The internet may be more easily accessible to everyone nowadays, but research shows that it is not gender equitable. According to a study made by Google, there are certain factors hindering women from going online such as lack of relevant content and communities, privacy, and safety.
A lot of women cannot go online because they do not have free time or the permission to do so. As backwards as it sounds, there are some cultures that perceive the internet as a distraction to women’s socially-accepted responsibility.
If they are able to connect to the internet, they are unable to find enough relevant content, as well as niche communities that support their needs and interests.

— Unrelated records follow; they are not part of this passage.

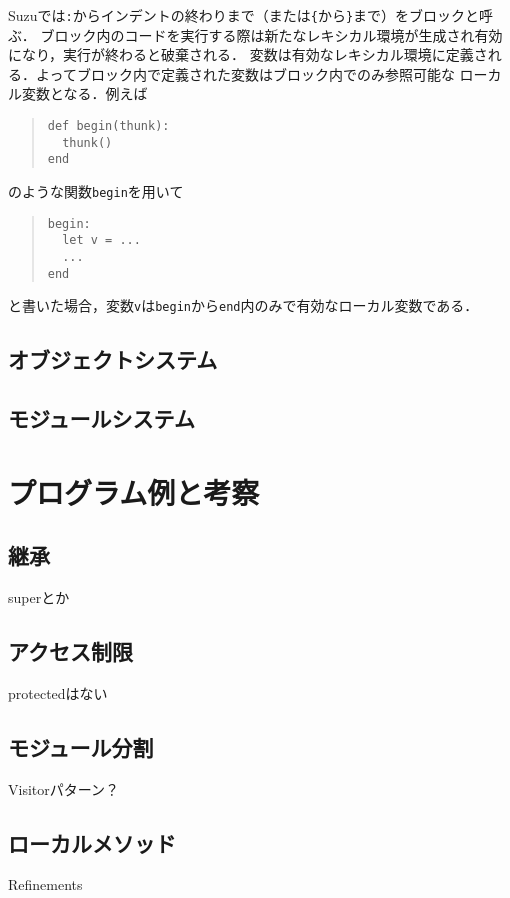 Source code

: \documentclass[a4paper,11pt,dvipdfmx]{jreport}
\begin{document}
Suzuでは\verb|:|からインデントの終わりまで（または\verb|{|から\verb|}|まで）をブロックと呼ぶ．
ブロック内のコードを実行する際は新たなレキシカル環境が生成され有効になり，実行が終わると破棄される．
変数は有効なレキシカル環境に定義される．よってブロック内で定義された変数はブロック内でのみ参照可能な
ローカル変数となる．例えば
\begin{quote}
\begin{verbatim}
def begin(thunk):
  thunk()
end
\end{verbatim}
\end{quote}
のような関数\verb|begin|を用いて
\begin{quote}
\begin{verbatim}
begin:
  let v = ...
  ...
end
\end{verbatim}
\end{quote}
と書いた場合，変数\verb|v|は\verb|begin|から\verb|end|内のみで有効なローカル変数である．

\section{オブジェクトシステム}




\section{モジュールシステム}


\chapter{プログラム例と考察}
\label{chapter:discussion}

\section{継承}
superとか

\section{アクセス制限}
protectedはない

\section{モジュール分割}
Visitorパターン？

\section{ローカルメソッド}
Refinements
\end{document}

The research also says women are also hesitant to participate in online discussions because of fear of exposing their privacy and compromising their safety. To add to that, there’s worry of misinterpretation and online harassment, too.
The Philippines ranks as the 16th most gender equal country in the world and the most gender equal country in Asia according to the Global Gender Gap Report 2020. But still, studies suggest and recognize there’s still a need to five women fair opportunities and resources online.
Championing the Filipina’s potential
In the country, Digiskarteng Pinay project aims to help Filipinas learn new skills in their own time and at their own pace with upskilling videos on YouTube. The online program encourages the ladies to learn and diversify their skill sets to provide for their families and grow as members of society.
The channel is a joint initiative of various non-profit organizations, government agencies, brands, and local creators. It houses curated local content centered around upskilling and educational topics like family nutrition, recipe videos, financial literacy lessons, DIY craft tutorials, coding and technical skills, livelihood, and more.